STF rejeita habeas de ex-secretário da Segurança de SP

O Supremo Tribunal Federal (STF) negou hoje o habeas-corpus com o qual o ex-secretário de Segurança Pública (SSP) paulista Saulo de Castro Abreu Filho tentava arquivar uma ação penal instaurada contra ele por abuso de autoridade. O habeas-corpus era contra decisão do Superior Tribunal de Justiça (STJ), que rejeitou pedido semelhante de Saulo.

Agência Estado |

Segundo denúncia do Ministério Público (MP), em 14 de maio de 2005, o então secretário e sua esposa iam de carro para um restaurante no Itaim Bibi, zona oeste da capital, quando se depararam com um cavalete que interditada um trecho de uma rua nas imediações do estabelecimento. Ao se identificar, Saulo foi autorizado a passar. No restaurante, ele ligou para um delegado e ordenou que fosse verificado o fechamento da via.

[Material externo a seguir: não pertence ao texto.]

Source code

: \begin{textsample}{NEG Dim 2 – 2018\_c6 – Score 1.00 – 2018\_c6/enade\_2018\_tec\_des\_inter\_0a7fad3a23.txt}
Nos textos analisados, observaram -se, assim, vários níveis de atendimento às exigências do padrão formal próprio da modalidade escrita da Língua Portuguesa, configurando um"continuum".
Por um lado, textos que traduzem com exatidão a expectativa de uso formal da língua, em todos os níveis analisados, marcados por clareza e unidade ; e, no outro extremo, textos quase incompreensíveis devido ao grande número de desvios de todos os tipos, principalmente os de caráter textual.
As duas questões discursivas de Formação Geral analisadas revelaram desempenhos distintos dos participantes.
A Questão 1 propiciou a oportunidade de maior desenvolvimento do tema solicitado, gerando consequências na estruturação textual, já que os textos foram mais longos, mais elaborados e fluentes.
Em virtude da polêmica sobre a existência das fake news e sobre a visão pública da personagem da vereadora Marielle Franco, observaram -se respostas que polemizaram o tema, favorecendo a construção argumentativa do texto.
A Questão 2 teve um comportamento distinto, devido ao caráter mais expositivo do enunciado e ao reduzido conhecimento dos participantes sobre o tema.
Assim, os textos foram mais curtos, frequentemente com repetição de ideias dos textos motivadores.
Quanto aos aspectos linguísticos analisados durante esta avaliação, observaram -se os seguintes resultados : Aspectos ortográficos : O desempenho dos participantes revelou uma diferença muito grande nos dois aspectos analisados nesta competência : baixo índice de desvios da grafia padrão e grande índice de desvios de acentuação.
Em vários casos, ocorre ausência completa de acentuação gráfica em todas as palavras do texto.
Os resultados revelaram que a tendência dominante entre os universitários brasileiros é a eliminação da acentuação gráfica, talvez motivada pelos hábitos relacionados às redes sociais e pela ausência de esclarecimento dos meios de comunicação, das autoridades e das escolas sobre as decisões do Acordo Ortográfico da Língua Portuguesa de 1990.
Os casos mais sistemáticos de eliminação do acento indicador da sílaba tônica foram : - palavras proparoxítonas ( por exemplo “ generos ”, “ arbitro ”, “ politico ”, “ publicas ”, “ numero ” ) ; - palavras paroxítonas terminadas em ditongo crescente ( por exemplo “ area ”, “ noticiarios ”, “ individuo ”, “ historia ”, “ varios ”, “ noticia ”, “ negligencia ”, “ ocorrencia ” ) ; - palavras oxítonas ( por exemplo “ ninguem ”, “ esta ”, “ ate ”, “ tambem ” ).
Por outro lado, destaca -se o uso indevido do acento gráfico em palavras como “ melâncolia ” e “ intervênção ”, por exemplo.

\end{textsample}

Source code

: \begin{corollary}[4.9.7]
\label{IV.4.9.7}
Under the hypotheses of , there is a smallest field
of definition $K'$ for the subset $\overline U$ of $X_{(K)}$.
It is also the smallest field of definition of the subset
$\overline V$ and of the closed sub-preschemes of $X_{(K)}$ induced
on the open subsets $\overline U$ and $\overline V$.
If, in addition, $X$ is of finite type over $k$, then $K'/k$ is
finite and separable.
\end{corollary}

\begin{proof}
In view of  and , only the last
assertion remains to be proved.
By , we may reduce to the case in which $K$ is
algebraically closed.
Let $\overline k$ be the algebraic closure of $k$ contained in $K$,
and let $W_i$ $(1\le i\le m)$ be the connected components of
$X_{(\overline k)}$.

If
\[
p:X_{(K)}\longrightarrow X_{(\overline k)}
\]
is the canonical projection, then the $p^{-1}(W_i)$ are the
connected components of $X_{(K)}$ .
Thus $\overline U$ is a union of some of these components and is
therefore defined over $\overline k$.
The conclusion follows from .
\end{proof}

O delegado foi até o local e deteve algumas pessoas por desacato à autoridade. Informado sobre o caso, o ex-secretário não teria determinado a liberação dos presos, apesar da ilegalidade da ação. De acordo com o MP, não havia ordem judicial para deter os acusados e não houve flagrante delito.

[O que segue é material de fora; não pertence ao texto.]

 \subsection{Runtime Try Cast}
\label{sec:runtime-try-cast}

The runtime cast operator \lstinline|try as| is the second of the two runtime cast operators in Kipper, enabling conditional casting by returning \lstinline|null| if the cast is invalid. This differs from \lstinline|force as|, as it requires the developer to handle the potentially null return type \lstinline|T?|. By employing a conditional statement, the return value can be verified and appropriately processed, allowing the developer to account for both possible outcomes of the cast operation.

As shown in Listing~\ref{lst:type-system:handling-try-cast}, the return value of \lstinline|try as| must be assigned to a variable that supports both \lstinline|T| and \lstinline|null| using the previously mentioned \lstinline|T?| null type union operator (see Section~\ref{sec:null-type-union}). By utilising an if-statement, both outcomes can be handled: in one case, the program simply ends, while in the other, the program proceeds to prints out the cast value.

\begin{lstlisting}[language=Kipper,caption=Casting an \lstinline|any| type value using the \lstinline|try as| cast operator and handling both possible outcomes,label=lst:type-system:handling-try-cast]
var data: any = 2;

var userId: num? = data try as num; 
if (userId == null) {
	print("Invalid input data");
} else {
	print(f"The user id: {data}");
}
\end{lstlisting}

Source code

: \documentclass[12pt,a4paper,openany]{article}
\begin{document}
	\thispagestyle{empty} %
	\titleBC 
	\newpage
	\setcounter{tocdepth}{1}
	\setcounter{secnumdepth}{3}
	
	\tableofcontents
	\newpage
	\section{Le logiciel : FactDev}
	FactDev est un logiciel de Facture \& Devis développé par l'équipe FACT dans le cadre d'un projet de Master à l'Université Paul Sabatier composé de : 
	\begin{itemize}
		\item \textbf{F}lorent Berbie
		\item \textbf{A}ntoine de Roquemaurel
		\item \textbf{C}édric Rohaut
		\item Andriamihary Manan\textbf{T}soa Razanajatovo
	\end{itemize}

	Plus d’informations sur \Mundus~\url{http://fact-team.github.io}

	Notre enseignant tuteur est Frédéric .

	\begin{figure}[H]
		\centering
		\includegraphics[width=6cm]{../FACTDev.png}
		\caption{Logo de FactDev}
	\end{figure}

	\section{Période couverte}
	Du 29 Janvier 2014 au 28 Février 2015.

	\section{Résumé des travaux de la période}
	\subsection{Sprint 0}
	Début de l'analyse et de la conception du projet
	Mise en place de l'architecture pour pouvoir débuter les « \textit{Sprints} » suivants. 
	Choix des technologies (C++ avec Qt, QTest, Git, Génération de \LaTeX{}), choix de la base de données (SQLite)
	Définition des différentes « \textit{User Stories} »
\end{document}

No STF, Saulo alegou que o MP não tem autoridade para colher provas diretamente e que a denúncia é inepta e carece de justa causa. Além disso, o advogado de defesa afirmou que a investigação contra seu cliente foi conduzida pelo então procurador-geral do Estado, inimigo declarado dele. Outro argumento apresentado é de que o ex-secretário não dispunha de poder para interferir na atuação do delegado.

Eros Grau

Mas a Procuradoria-Geral da República (PGR) e a Segunda Turma do STF entenderam que Saulo exercia, sim, poder sobre a polícia. O relator do caso, ministro Eros Grau, lembrou ainda que o ex-secretário faz parte do MP Estadual e a Lei Orgânica do órgão atribui ao procurador-geral a condução de inquérito envolvendo seus integrantes.

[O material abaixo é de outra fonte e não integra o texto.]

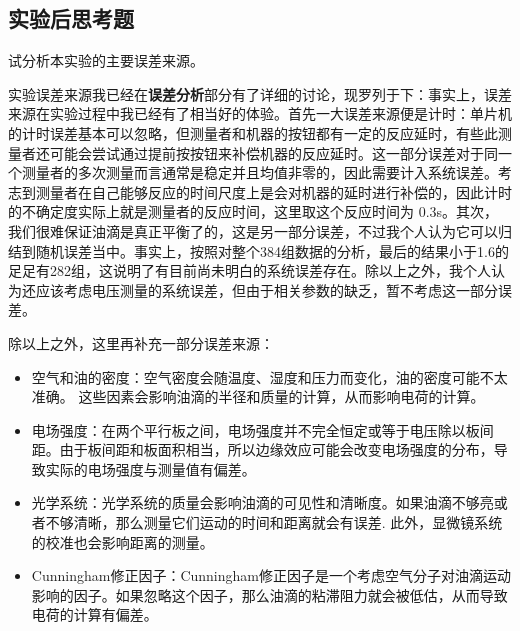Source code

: \documentclass[dvipsnames, svgnames,a4paper,11pt]{article}
\begin{document}
	\clearpage
	\subsection{实验后思考题}
	\begin{question}
		试分析本实验的主要误差来源。
	\end{question}
	实验误差来源我已经在\textbf{误差分析}部分有了详细的讨论，现罗列于下：事实上，误差来源在实验过程中我已经有了相当好的体验。首先一大误差来源便是计时：单片机的计时误差基本可以忽略，但测量者和机器的按钮都有一定的反应延时，有些此测量者还可能会尝试通过提前按按钮来补偿机器的反应延时。这一部分误差对于同一个测量者的多次测量而言通常是稳定并且均值非零的，因此需要计入系统误差。考志到测量者在自己能够反应的时间尺度上是会对机器的延时进行补偿的，因此计时的不确定度实际上就是测量者的反应时间，这里取这个反应时间为 0.3s。其次，我们很难保证油滴是真正平衡了的，这是另一部分误差，不过我个人认为它可以归结到随机误差当中。事实上，按照对整个384组数据的分析，最后的结果小于1.6的足足有282组，这说明了有目前尚未明白的系统误差存在。除以上之外，我个人认为还应该考虑电压测量的系统误差，但由于相关参数的缺乏，暂不考虑这一部分误差。
	
	除以上之外，这里再补充一部分误差来源：
	\begin{itemize}
		\item 空气和油的密度：空气密度会随温度、湿度和压力而变化，油的密度可能不太准确。 这些因素会影响油滴的半径和质量的计算，从而影响电荷的计算。
		
		\item 电场强度：在两个平行板之间，电场强度并不完全恒定或等于电压除以板间距。由于板间距和板面积相当，所以边缘效应可能会改变电场强度的分布，导致实际的电场强度与测量值有偏差。
		
		\item 光学系统：光学系统的质量会影响油滴的可见性和清晰度。如果油滴不够亮或者不够清晰，那么测量它们运动的时间和距离就会有误差. 此外，显微镜系统的校准也会影响距离的测量。
		
		\item Cunningham修正因子：Cunningham修正因子是一个考虑空气分子对油滴运动影响的因子。如果忽略这个因子，那么油滴的粘滞阻力就会被低估，从而导致电荷的计算有偏差。
	\end{itemize}
		
\end{document}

De acordo com o Supremo, ao analisar o caso, o ministro Cezar Peluso acompanhou o voto do relator pela rejeição do habeas-corpus. "Não temos base para trancar esta ação penal", afirmou Peluso. Para ele, no mínimo, o ex-secretário deveria ter advertido o delegado de que ele estava cometendo uma ilegalidade ao prender pessoas sem ordem judicial e sem flagrante delito.